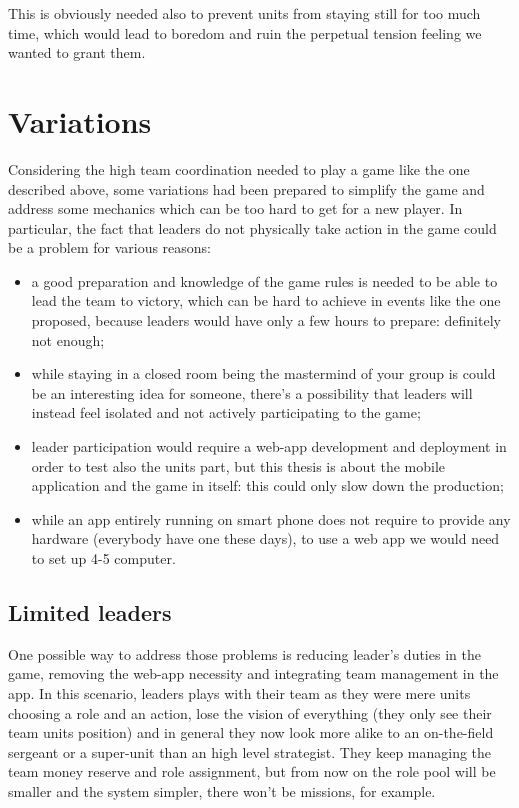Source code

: 			This is obviously needed also to prevent units from staying still for too much time, which would lead to boredom and ruin the perpetual tension feeling we wanted to grant them.
			
	\section{Variations}
		
		Considering the high team coordination needed to play a game like the one described above, some variations had been prepared to simplify the game and address some mechanics which can be too hard to get for a new player.
		In particular, the fact that leaders do not physically take action in the game could be a problem for various reasons:
		
		\begin{itemize}
			\item a good preparation and knowledge of the game rules is needed to be able to lead the team to victory, which can be hard to achieve in events like the one proposed, because leaders would have only a few hours to prepare: definitely not enough;
			\item while staying in a closed room being the mastermind of your group is could be an interesting idea for someone, there's a possibility that leaders will instead feel isolated and not actively participating to the game;
			\item leader participation would require a web-app development and deployment in order to test also the units part, but this thesis is about the mobile application and the game in itself: this could only slow down the production;
			\item while an app entirely running on smart phone does not require to provide any hardware (everybody have one these days), to use a web app we would need to set up 4-5 computer.
		\end{itemize}
		
		\subsection{Limited leaders}
		
			One possible way to address those problems is reducing leader's duties in the game, removing the web-app necessity and integrating team management in the app.
			In this scenario, leaders plays with their team as they were mere units choosing a role and an action, lose the vision of everything (they only see their team units position) and in general they now look more alike to an on-the-field sergeant or a super-unit than an high level strategist.
			They keep managing the team money reserve and role assignment, but from now on the role pool will be smaller and the system simpler, there won't be missions, for example.
			
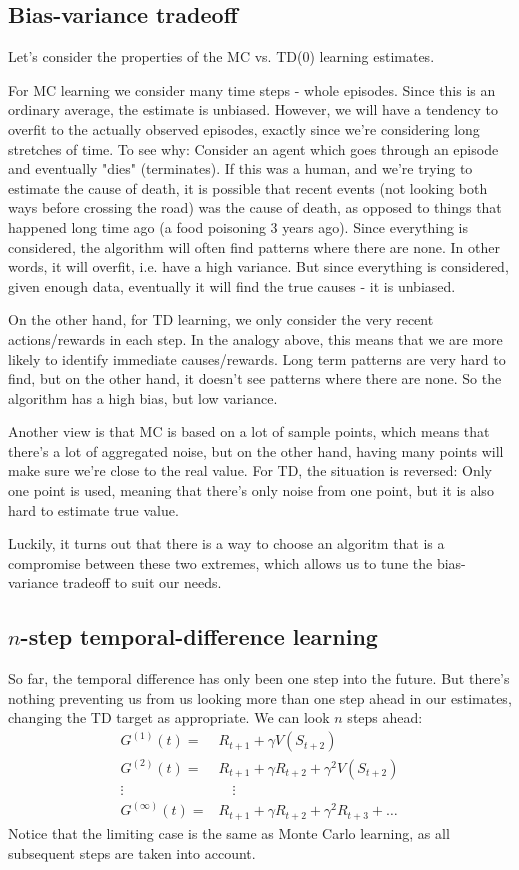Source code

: \documentclass[12pt, a4paper]{article}
\numberwithin{equation}{section}
\begin{document}
\subsection{Bias-variance tradeoff}
Let's consider the properties of the MC vs. TD(0) learning estimates.

For MC learning we consider many time steps - whole episodes. Since this is an ordinary average, the estimate is unbiased. However, we will have a tendency to overfit to the actually observed episodes, exactly since we're considering long stretches of time. To see why: Consider an agent which goes through an episode and eventually "dies" (terminates). If this was a human, and we're trying to estimate the cause of death, it is possible that recent events (not looking both ways before crossing the road) was the cause of death, as opposed to things that happened long time ago (a food poisoning 3 years ago). Since everything is considered, the algorithm will often find patterns where there are none. In other words, it will overfit, i.e. have a high variance. But since everything is considered, given enough data, eventually it will find the true causes - it is unbiased.

On the other hand, for TD learning, we only consider the very recent actions/rewards in each step. In the analogy above, this means that we are more likely to identify immediate causes/rewards. Long term patterns are very hard to find, but on the other hand, it doesn't see patterns where there are none. So the algorithm has a high bias, but low variance.

Another view is that MC is based on a lot of sample points, which means that there's a lot of aggregated noise, but on the other hand, having many points will make sure we're close to the real value. For TD, the situation is reversed: Only one point is used, meaning that there's only noise from one point, but it is also hard to estimate true value.

Luckily, it turns out that there is a way to choose an algoritm that is a compromise between these two extremes, which allows us to tune the bias-variance tradeoff to suit our needs.

\subsection{$n$-step temporal-difference learning}
So far, the temporal difference has only been one step into the future. But there's nothing preventing us from us looking more than one step ahead in our estimates, changing the TD target as appropriate. We can look $n$ steps ahead:
\begin{align}
G^{(1)}(t)=&R_{t+1}+\gamma V(S_{t+2})\\
G^{(2)}(t)=&R_{t+1}+\gamma R_{t+2}+\gamma^2 V(S_{t+2})\\
\vdots\quad & \quad\vdots\\
G^{(\infty)}(t)=&R_{t+1}+\gamma R_{t+2}+\gamma^2 R_{t+3}+\dots
\end{align}
Notice that the limiting case is the same as Monte Carlo learning, as all subsequent steps are taken into account. 
\end{document}
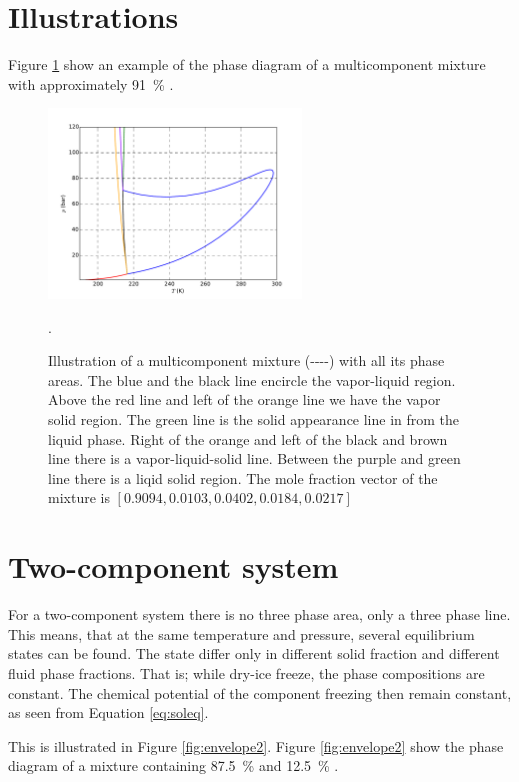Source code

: \documentclass[english]{../thermomemo/thermomemo}
\begin{document}
\section{Illustrations}
Figure \ref{fig:envelope} show an example of the phase diagram of a
multicomponent mixture with approximately \SI{91}{\percent} .
\begin{figure}[ht]
  \centering
  \includegraphics[width=0.6\textwidth]{envelope}
  \caption{Illustration of a multicomponent mixture
    (----) with all its phase
    areas. The blue and the black line encircle the vapor-liquid
    region. Above the red line and left of the orange line we have the
    vapor solid region. The green line is the solid appearance line in
    from the liquid phase. Right of the orange and left of the black
    and brown line there is a vapor-liquid-solid line. Between the
    purple and green line there is a liqid solid region. The mole
    fraction vector of the mixture is
    $\left[0.9094,0.0103,0.0402,0.0184,0.0217\right]$}.
  \label{fig:envelope}
\end{figure}

\section{Two-component system}
For a two-component system there is no three phase area, only a three
phase line. This means, that at the same temperature and pressure,
several equilibrium states can be found. The state differ only in
different solid fraction and different fluid phase fractions. That is;
while dry-ice freeze, the phase compositions are constant. The
chemical potential of the component freezing then remain constant, as
seen from Equation \ref{eq:soleq}.

This is illustrated in Figure \ref{fig:envelope2}. Figure
\ref{fig:envelope2} show the phase diagram of a mixture containing
\SI{87.5}{\percent}  and \SI{12.5}{\percent} .
\end{document}
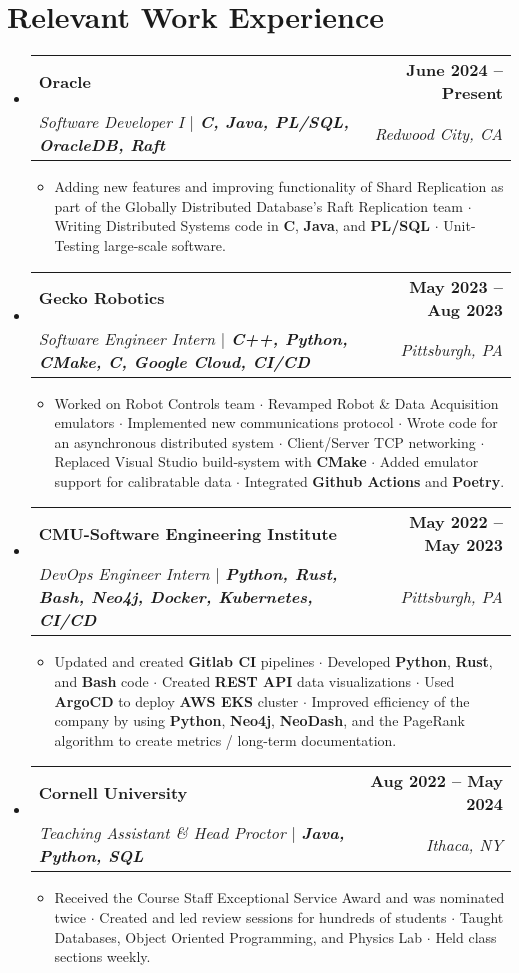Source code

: \documentclass[letterpaper,11pt]{article}
\makeatletter
\newcommand{\resumeItem}[1]{
  \item\small{
    {#1 \vspace{-2pt}}
  }
}
\newcommand{\resumeSubheading}[4]{
  \vspace{-2pt}\item
    \begin{tabular*}{1.0\textwidth}[t]{l@{\extracolsep{\fill}}r}
      \textbf{#1} & \textbf{\small #2} \\
      \textit{\small#3} & \textit{\small #4} \\
    \end{tabular*}\vspace{-7pt}
}
\newcommand{\resumeSubHeadingListStart}{\begin{itemize}[leftmargin=0.0in, label={}]}
\newcommand{\resumeSubHeadingListEnd}{\end{itemize}}
\newcommand{\resumeItemListStart}{\begin{itemize}}
\newcommand{\resumeItemListEnd}{\end{itemize}\vspace{-5pt}}
\makeatother
\begin{document}
\section{\textcolor{customred}{Relevant Work Experience}}
  \resumeSubHeadingListStart
    \resumeSubheading
      {Oracle}{June 2024 -- Present}
      {Software Developer I $|$ \textbf{\emph{C, Java, PL/SQL, OracleDB, Raft}}}{Redwood City, CA}
      \resumeItemListStart
      \resumeItem {Adding new features and improving functionality of Shard Replication as part of the Globally Distributed Database's Raft Replication team $\cdot$ 
      Writing Distributed Systems code in \textbf{C}, \textbf{Java}, and \textbf{PL/SQL} $\cdot$ Unit-Testing large-scale software.}
      \resumeItemListEnd

    \resumeSubheading
      {Gecko Robotics}
      {May 2023 -- Aug 2023}
      {Software Engineer Intern $|$ \textbf{\emph{C++, Python, CMake, C, Google Cloud, CI/CD}}}{Pittsburgh, PA}
      \resumeItemListStart
      \resumeItem {Worked on Robot Controls team $\cdot$ Revamped Robot \& Data Acquisition emulators $\cdot$ 
        Implemented new communications protocol $\cdot$ Wrote code for an asynchronous distributed system $\cdot$ 
        Client/Server TCP networking $\cdot$ Replaced Visual Studio build-system with \textbf{CMake} $\cdot$ Added emulator support
        for calibratable data $\cdot$ Integrated \textbf{Github Actions} and \textbf{Poetry}.}
      \resumeItemListEnd
    
    \resumeSubheading
      {CMU-Software Engineering Institute }{May 2022 -- May 2023}
      {DevOps Engineer Intern  $|$ \textbf{\emph{Python, Rust, Bash, Neo4j, Docker, Kubernetes, CI/CD}}}{Pittsburgh, PA}
      \resumeItemListStart
      \resumeItem {Updated and created \textbf{Gitlab CI} pipelines $\cdot$ Developed \textbf{Python}, \textbf{Rust},
        and \textbf{Bash} code $\cdot$ Created
        \textbf{REST API} data visualizations $\cdot$ Used \textbf{ArgoCD} to deploy \textbf{AWS EKS} cluster $\cdot$ Improved               
        efficiency of the company by using \textbf{Python}, \textbf{Neo4j}, \textbf{NeoDash}, and the PageRank algorithm to 
        create metrics / long-term documentation.}
      \resumeItemListEnd

      \resumeSubheading
      {Cornell University}{Aug 2022 -- May 2024}
      {Teaching Assistant \& Head Proctor $|$ \textbf{\emph{Java, Python, SQL}}}{Ithaca, NY}
      \resumeItemListStart
        \resumeItem {Received the Course Staff Exceptional Service Award and was nominated twice $\cdot$ Created and led review sessions for hundreds of students $\cdot$ Taught Databases, Object Oriented Programming, and Physics Lab
        $\cdot$ Held class sections weekly.
        }
      \resumeItemListEnd
  \resumeSubHeadingListEnd
\vspace{-18pt}
\end{document}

THE TASK:
Find the word "variance" in the entries above. Copy every line that has it.

ANSWER TO THIS EXERCISE:
\subsection{Bias-variance tradeoff}
For MC learning we consider many time steps - whole episodes. Since this is an ordinary average, the estimate is unbiased. However, we will have a tendency to overfit to the actually observed episodes, exactly since we're considering long stretches of time. To see why: Consider an agent which goes through an episode and eventually "dies" (terminates). If this was a human, and we're trying to estimate the cause of death, it is possible that recent events (not looking both ways before crossing the road) was the cause of death, as opposed to things that happened long time ago (a food poisoning 3 years ago). Since everything is considered, the algorithm will often find patterns where there are none. In other words, it will overfit, i.e. have a high variance. But since everything is considered, given enough data, eventually it will find the true causes - it is unbiased.
On the other hand, for TD learning, we only consider the very recent actions/rewards in each step. In the analogy above, this means that we are more likely to identify immediate causes/rewards. Long term patterns are very hard to find, but on the other hand, it doesn't see patterns where there are none. So the algorithm has a high bias, but low variance.
Luckily, it turns out that there is a way to choose an algoritm that is a compromise between these two extremes, which allows us to tune the bias-variance tradeoff to suit our needs.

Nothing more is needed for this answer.